*AIM OF THE EXERCISE*. Search through the entries for the word "moving" and copy every line that has it.

*DATA LISTING*.
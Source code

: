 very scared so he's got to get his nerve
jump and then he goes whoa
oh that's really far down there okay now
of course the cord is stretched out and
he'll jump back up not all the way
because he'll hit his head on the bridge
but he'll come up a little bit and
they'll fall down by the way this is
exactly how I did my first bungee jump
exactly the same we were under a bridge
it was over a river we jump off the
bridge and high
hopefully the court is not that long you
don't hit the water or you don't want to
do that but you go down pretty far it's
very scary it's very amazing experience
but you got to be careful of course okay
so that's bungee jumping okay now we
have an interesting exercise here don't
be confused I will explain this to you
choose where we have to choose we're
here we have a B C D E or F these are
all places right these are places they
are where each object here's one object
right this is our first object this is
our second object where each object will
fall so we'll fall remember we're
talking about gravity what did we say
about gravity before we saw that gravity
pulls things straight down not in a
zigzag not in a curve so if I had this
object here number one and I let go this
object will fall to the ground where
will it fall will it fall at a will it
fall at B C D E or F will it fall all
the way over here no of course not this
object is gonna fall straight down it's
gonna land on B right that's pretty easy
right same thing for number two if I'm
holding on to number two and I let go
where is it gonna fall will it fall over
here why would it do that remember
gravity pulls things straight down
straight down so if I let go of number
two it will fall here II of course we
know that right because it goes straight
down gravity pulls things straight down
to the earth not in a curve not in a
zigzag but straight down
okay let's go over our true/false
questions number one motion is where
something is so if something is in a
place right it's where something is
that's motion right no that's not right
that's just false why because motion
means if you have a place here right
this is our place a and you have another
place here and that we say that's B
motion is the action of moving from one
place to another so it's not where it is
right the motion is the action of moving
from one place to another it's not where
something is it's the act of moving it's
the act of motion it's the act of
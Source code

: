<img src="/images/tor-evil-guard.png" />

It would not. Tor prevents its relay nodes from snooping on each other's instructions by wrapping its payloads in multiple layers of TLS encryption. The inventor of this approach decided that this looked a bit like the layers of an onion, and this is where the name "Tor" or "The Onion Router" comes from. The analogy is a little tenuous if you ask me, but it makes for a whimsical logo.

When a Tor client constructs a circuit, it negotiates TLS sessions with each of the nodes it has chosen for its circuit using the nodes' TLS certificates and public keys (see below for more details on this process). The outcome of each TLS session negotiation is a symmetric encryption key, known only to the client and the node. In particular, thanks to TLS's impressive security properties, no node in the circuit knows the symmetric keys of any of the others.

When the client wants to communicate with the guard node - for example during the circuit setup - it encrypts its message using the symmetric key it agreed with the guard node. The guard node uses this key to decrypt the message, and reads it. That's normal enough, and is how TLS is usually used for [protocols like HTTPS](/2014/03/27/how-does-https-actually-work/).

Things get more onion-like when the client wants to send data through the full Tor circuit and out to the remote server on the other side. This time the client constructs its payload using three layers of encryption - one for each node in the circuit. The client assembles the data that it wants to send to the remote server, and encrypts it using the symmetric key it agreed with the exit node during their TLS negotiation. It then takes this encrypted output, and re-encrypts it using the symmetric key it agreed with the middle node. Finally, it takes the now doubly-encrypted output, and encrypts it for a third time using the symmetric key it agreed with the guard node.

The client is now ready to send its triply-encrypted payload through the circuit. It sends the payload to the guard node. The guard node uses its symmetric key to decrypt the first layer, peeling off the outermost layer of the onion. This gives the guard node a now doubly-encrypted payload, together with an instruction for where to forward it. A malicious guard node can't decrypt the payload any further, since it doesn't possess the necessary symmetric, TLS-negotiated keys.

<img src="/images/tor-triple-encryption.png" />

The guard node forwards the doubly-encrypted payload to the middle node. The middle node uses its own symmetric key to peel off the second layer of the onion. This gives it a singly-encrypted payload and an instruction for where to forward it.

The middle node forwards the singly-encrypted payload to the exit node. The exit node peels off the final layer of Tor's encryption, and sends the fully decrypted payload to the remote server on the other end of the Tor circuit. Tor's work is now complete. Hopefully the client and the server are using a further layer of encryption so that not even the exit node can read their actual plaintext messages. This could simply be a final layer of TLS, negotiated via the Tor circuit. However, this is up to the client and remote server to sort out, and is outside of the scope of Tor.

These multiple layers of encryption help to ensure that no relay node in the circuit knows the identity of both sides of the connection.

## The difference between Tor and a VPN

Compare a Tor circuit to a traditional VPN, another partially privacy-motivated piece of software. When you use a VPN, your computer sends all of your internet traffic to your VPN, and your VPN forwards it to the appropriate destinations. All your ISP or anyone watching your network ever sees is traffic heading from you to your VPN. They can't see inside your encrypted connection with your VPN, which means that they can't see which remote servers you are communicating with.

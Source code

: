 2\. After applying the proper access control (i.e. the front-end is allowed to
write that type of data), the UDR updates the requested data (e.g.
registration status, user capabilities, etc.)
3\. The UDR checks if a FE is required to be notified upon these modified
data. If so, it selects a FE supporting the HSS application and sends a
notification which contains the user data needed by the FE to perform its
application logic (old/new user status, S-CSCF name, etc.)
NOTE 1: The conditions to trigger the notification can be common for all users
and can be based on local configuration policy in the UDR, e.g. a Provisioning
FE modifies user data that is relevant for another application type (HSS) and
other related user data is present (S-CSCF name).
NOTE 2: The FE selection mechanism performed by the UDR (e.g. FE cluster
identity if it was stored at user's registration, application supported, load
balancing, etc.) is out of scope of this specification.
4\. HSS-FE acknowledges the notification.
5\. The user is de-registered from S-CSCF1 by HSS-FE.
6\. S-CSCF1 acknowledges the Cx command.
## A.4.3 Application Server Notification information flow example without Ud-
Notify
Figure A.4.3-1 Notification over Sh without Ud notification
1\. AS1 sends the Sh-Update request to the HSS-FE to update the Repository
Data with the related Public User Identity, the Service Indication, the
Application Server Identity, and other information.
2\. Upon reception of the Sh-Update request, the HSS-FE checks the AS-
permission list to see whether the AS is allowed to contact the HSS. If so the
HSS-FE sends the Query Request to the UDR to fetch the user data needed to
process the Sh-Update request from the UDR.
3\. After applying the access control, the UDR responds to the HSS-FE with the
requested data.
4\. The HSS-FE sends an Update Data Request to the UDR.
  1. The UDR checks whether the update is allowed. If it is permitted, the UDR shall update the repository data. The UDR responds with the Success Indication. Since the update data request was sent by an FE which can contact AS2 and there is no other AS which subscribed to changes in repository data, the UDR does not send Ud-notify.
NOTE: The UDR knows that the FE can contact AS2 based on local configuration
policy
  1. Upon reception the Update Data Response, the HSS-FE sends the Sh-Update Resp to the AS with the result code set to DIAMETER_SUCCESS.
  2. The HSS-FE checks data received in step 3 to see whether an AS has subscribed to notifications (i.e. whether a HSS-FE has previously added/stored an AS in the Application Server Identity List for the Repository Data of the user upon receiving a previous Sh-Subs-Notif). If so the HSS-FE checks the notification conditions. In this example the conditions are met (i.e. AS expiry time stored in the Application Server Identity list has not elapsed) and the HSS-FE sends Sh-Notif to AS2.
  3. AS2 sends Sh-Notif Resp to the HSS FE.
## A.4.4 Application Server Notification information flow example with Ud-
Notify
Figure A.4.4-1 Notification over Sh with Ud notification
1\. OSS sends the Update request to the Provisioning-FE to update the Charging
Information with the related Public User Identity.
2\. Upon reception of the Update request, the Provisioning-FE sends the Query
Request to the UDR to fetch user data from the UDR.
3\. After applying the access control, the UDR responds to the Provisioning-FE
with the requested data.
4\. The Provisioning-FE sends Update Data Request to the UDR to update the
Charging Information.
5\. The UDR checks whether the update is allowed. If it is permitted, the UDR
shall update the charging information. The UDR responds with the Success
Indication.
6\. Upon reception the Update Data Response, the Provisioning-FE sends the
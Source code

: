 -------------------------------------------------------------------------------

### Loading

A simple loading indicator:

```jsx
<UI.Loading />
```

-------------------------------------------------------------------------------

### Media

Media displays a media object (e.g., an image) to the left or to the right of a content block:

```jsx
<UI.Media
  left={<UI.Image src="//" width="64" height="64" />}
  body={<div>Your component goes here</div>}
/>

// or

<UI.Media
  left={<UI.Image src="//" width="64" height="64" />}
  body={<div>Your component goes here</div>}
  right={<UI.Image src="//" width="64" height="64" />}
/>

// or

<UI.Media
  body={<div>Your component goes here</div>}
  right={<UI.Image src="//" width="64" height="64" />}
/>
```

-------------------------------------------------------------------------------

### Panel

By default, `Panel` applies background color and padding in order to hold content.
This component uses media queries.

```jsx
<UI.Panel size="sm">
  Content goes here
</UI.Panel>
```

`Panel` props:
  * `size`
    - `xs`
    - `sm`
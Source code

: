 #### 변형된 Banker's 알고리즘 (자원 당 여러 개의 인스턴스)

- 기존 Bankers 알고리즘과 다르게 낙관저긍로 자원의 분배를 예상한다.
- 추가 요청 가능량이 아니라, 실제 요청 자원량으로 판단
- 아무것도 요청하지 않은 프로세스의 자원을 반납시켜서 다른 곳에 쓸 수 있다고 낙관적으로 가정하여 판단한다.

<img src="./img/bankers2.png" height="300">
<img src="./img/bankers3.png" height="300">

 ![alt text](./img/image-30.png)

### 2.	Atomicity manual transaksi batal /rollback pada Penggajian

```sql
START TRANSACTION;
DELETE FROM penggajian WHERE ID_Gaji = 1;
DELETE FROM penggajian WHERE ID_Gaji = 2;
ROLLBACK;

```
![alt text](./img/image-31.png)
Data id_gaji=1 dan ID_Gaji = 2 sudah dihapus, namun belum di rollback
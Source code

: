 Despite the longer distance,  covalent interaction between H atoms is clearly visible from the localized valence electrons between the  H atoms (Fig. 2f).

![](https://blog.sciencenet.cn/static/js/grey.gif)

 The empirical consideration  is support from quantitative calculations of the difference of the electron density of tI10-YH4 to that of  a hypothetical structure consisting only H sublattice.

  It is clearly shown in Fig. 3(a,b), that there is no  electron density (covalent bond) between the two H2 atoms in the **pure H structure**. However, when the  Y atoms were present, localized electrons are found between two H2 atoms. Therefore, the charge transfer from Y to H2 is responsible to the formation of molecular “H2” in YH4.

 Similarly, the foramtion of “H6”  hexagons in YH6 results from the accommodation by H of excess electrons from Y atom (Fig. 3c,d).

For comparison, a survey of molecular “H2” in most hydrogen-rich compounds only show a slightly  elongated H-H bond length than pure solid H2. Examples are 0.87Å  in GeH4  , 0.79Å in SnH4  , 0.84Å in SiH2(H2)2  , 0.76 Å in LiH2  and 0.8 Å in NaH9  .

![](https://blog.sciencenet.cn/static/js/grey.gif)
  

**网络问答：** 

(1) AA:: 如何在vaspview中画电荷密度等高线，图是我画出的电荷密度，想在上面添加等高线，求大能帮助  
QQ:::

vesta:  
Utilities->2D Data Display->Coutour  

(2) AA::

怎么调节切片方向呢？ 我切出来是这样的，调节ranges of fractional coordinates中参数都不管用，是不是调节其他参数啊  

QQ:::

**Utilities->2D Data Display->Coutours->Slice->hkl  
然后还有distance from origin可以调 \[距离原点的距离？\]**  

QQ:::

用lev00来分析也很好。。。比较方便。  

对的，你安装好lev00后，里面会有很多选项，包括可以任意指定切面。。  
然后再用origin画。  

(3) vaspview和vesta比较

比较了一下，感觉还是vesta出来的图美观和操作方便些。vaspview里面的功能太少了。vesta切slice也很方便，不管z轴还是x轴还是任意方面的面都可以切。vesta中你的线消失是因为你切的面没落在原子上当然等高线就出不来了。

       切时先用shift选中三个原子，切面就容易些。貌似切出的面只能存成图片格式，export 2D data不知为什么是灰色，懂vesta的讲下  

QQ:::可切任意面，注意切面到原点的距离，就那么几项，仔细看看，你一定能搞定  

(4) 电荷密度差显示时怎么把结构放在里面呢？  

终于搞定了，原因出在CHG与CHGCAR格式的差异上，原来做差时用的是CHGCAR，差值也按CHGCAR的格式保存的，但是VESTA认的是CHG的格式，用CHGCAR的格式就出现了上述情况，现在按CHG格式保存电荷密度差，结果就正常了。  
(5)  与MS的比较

*SOLUTION FOR THIS TASK*.
motion is the action of moving from one
right the motion is the action of moving
something is it's the act of moving it's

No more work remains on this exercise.